The study was conducted in the Eglinton Valley in Fiordland (South Island, Aotearoa New Zealand). Skink monitoring occurred in c. 200 ha of modified grassland habitat atop the fluvioglacial outwash fans of the East Eglinton River (168° 01′ E, 45° 03′ S) c. 350 m a.s.l. (Lettink et al. 2011). The original grassland habitat was extensively modified through a long history of sheep grazing until 1998 and is now dominated by exotic pasture grasses supporting a relatively high-density skink population, possibly due to the increased vegetation biomass of valley-floor grasslands providing increased refuge, food and shelter for skinks (Norbury 2001; Lettink et al. 2011). The grassland is surrounded by temperate southern beech (Fuschospora spp. and Lophozonia menziesii) forest to the treeline at 1000–1200 m a.s.l.. Mast seeding events were defined as years in which beech seed density exceeded 500 seeds/m2 based on publicly available data available at https://docnewzealand.shinyapps.io/seedrain_shiny/. Predator control in the valley commenced with stoat trapping along a single transect running the length of the valley floor in 1997 (Dilks et al. 2003), but has progressively expanded to include bait station grids targeting rats timed in accordance with mast seeding of beech forest to protect bats and birds vulnerable to rat predation (Monks and O’Donnell 2017; Pryde et al. 2005b) and more recently aerial 1080 operations when rodent irruptions exceed levels for which ground-based control operations are effective (Edmonds et al. 2017). Mean annual rainfall averages 2300 mm per year at Knobs Flat, 7 km to the north of the study area, and mean maximum daily temperatures range from 3.3 °C in July to 14.7 °C in February (O’Donnell 2002).

Skink monitoring

We established eight transect lines, each containing 25 Onduline artificial retreats spaced 10 m apart, in grassland habitat either side of the East Branch Eglinton River confluence with the main river based on research into optimal design of retreats (O’Donnell and Hoare 2012a). Start points for lines were randomly allocated and each line ran east to west across the grassland. Each Onduline retreat was 670 mm × 420 mm.

Monitoring occurred across the austral summer from early spring (late August or early September) to early autumn (March or April) from February 2009 to March 2020. We aimed to check retreats at ambient temperatures of 12–18 °C any time during the day except early evening (Hoare et al. 2009).

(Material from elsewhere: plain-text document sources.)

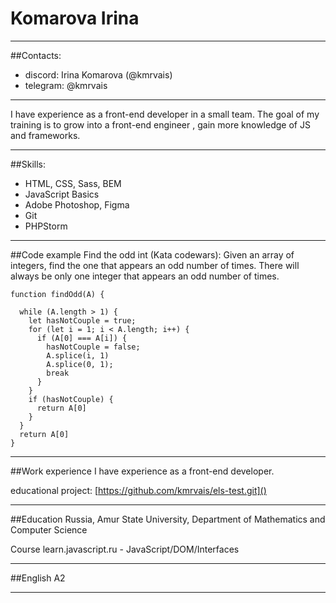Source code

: # Komarova Irina
********* 
##Contacts:
* discord: Irina Komarova (@kmrvais)
* telegram: @kmrvais
********* 
I have experience as a front-end developer in a small team. The goal of my training is 
to grow into a front-end engineer
, gain more knowledge of JS and frameworks.
********* 
##Skills:
* HTML, CSS, Sass, BEM
* JavaScript Basics
* Adobe Photoshop, Figma
* Git
* PHPStorm
********* 
##Code example
Find the odd int (Kata codewars):
Given an array of integers, find the one that appears an odd number of times.
There will always be only one integer that appears an odd number of times.
```
function findOdd(A) {
  
  while (A.length > 1) {
    let hasNotCouple = true;
    for (let i = 1; i < A.length; i++) {
      if (A[0] === A[i]) {
        hasNotCouple = false;
        A.splice(i, 1)
        A.splice(0, 1);
        break
      } 
    }
    if (hasNotCouple) {
      return A[0]
    }
  }
  return A[0]
}
```
********* 
##Work experience
I have experience as a front-end developer.

educational project: [https://github.com/kmrvais/els-test.git]()
********* 
##Education
Russia, Amur State University, Department of Mathematics and Computer Science

Сourse learn.javascript.ru - JavaScript/​DOM/​Interfaces
*********
##English
A2
*********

Ambient temperature in the shade at 1.4 m above the ground was recorded at the start of each transect. A retreat check involved quickly lifting the sheet of Onduline, counting the number of skinks beneath the retreat and visually classifying them as neonates (young of the year; southern grass skinks are born in December in the Eglinton Valley) or older based on size. Mice seen beneath the covers were also counted.

Predator monitoring

Stoats, rats and mice were monitored by Department of Conservation staff quarterly (February, May, August and November) via footprint tracking tunnels in beech forest surrounding the grassland in which skinks were monitored using a standard protocol (Gillies and Williams 2013). Briefly, tracking tunnels were organised in transect lines of 10 tunnels at 50 m spacing and baited with peanut butter on day 0, checked for rodents on day 1 at which time every second tunnel (i.e. 5 tunnels per line at 100 m spacing) was rebaited with rabbit meat and then these tunnels were checked for mustelid tracks on day 4. Tracking was recorded as either 1 (tracked) or 0 (untracked) for both rats and mice on day 1 and for stoats on day 4 at activated tracking tunnels. We included predator tracking data from the 41 tracking tunnel lines within beech forest of the Eglinton Valley in analyses, but excluded lines from the alpine zone above the beech forest that have less relevance to predator pressure on skinks of the valley floor.

Statistical analyses

We analysed relative abundance of skinks and predators using generalised linear models in R Studio v.1.4 (R Core Team 2019). Model fit was compared using AIC; residuals and assumptions of the best model were checked using the DHARMa package (Hartig 2021).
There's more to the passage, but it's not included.